Activity: Go over the records and copy every line with the string "scene".

Records provided:
************

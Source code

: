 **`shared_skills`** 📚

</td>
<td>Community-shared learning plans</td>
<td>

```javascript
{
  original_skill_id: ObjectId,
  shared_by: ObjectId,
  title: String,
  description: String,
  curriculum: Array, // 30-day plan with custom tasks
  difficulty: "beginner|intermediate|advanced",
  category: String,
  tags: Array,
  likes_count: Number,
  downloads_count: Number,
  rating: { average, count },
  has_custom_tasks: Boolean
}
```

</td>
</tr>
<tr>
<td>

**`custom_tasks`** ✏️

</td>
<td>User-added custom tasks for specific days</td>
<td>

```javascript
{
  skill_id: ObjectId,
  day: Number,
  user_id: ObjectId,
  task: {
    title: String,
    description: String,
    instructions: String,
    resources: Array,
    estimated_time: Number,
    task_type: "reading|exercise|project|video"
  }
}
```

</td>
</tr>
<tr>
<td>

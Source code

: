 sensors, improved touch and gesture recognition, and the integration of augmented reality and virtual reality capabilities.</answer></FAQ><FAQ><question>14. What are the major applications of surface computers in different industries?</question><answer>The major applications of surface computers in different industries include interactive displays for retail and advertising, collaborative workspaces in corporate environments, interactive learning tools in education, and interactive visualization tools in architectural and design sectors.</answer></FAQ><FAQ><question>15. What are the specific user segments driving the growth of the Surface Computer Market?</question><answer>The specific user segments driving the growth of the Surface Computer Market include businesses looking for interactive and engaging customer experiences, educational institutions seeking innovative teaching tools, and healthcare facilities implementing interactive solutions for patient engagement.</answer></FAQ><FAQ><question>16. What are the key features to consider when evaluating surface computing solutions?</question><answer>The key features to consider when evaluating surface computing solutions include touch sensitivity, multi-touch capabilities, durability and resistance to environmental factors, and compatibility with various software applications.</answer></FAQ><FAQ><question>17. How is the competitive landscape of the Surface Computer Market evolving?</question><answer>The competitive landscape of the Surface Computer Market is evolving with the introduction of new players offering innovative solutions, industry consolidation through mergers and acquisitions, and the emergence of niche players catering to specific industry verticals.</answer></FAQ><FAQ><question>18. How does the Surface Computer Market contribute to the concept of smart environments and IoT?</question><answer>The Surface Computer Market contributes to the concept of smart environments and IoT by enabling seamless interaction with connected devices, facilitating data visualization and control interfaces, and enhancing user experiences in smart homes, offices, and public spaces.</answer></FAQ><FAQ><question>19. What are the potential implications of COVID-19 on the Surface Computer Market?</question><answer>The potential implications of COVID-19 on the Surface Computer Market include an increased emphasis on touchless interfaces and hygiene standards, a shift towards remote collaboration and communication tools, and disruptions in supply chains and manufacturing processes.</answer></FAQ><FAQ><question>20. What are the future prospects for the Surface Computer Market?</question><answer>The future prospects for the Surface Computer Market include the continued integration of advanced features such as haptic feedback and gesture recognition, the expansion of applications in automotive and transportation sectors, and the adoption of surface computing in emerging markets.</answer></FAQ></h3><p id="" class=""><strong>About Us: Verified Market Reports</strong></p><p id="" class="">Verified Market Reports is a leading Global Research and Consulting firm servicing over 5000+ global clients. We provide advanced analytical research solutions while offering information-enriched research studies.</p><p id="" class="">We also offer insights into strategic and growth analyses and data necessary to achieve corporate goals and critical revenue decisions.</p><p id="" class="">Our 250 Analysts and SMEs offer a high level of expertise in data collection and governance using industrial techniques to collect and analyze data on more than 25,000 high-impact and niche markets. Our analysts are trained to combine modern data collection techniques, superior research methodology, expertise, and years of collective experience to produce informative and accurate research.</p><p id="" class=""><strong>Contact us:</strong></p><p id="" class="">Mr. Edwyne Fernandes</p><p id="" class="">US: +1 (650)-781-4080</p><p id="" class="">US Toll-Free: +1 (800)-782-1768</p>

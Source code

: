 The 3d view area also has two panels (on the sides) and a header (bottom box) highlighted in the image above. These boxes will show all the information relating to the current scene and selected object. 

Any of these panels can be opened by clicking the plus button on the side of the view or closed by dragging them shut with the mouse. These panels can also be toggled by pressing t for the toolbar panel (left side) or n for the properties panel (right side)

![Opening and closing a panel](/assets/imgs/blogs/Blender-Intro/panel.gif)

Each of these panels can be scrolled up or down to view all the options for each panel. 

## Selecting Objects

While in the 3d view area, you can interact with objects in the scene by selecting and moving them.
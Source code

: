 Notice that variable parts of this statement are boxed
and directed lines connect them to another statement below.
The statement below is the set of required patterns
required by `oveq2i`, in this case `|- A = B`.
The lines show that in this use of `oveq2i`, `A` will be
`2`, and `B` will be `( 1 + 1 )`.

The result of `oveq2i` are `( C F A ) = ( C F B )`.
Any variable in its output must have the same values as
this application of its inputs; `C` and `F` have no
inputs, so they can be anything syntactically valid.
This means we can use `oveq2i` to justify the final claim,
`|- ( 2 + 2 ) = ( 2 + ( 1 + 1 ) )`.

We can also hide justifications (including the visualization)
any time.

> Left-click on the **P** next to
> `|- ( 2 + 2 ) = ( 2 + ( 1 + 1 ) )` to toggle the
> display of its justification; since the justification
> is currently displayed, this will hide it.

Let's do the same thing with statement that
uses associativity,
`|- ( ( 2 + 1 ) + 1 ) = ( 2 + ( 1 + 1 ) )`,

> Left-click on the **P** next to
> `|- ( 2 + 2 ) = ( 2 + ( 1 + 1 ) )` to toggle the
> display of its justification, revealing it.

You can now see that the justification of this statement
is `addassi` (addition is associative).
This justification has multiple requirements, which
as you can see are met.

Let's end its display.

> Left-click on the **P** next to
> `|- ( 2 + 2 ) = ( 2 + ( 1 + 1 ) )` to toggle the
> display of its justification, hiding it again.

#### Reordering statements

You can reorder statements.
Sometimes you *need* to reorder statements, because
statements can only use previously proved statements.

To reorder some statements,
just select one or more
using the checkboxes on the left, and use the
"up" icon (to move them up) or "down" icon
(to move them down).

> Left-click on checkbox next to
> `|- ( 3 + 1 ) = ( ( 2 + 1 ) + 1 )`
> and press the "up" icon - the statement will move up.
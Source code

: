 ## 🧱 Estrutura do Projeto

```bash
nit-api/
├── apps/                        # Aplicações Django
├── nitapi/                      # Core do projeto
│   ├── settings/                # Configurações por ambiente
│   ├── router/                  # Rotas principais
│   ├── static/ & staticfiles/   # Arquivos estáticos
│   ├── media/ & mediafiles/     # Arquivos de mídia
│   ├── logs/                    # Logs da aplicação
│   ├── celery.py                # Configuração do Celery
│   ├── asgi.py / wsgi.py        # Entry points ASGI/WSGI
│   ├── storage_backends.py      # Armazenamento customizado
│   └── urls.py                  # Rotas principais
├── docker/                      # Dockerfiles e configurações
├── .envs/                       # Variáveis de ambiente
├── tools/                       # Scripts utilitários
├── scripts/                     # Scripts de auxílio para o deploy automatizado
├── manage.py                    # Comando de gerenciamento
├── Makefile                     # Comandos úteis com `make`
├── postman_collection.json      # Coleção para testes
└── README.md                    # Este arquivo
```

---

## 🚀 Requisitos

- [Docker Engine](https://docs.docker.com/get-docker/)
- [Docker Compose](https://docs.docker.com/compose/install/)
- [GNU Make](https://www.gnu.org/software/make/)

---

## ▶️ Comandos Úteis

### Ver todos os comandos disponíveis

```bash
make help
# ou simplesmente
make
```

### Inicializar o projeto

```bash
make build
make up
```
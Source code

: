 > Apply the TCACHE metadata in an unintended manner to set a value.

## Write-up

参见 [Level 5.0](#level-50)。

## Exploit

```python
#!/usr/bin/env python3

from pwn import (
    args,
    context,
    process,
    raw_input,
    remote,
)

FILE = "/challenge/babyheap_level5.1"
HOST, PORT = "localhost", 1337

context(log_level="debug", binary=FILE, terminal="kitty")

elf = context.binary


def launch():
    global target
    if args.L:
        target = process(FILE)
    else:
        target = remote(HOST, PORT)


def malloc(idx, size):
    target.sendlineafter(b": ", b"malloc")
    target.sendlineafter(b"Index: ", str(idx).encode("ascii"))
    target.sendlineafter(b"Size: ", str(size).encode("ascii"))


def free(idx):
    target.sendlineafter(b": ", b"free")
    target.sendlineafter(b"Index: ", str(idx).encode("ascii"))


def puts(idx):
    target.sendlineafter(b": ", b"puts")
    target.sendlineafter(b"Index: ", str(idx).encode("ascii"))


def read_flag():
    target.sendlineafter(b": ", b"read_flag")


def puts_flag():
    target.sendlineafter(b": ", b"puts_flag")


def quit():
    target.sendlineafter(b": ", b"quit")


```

************

Expected answer:
: The 3d view area also has two panels (on the sides) and a header (bottom box) highlighted in the image above. These boxes will show all the information relating to the current scene and selected object. 
While in the 3d view area, you can interact with objects in the scene by selecting and moving them.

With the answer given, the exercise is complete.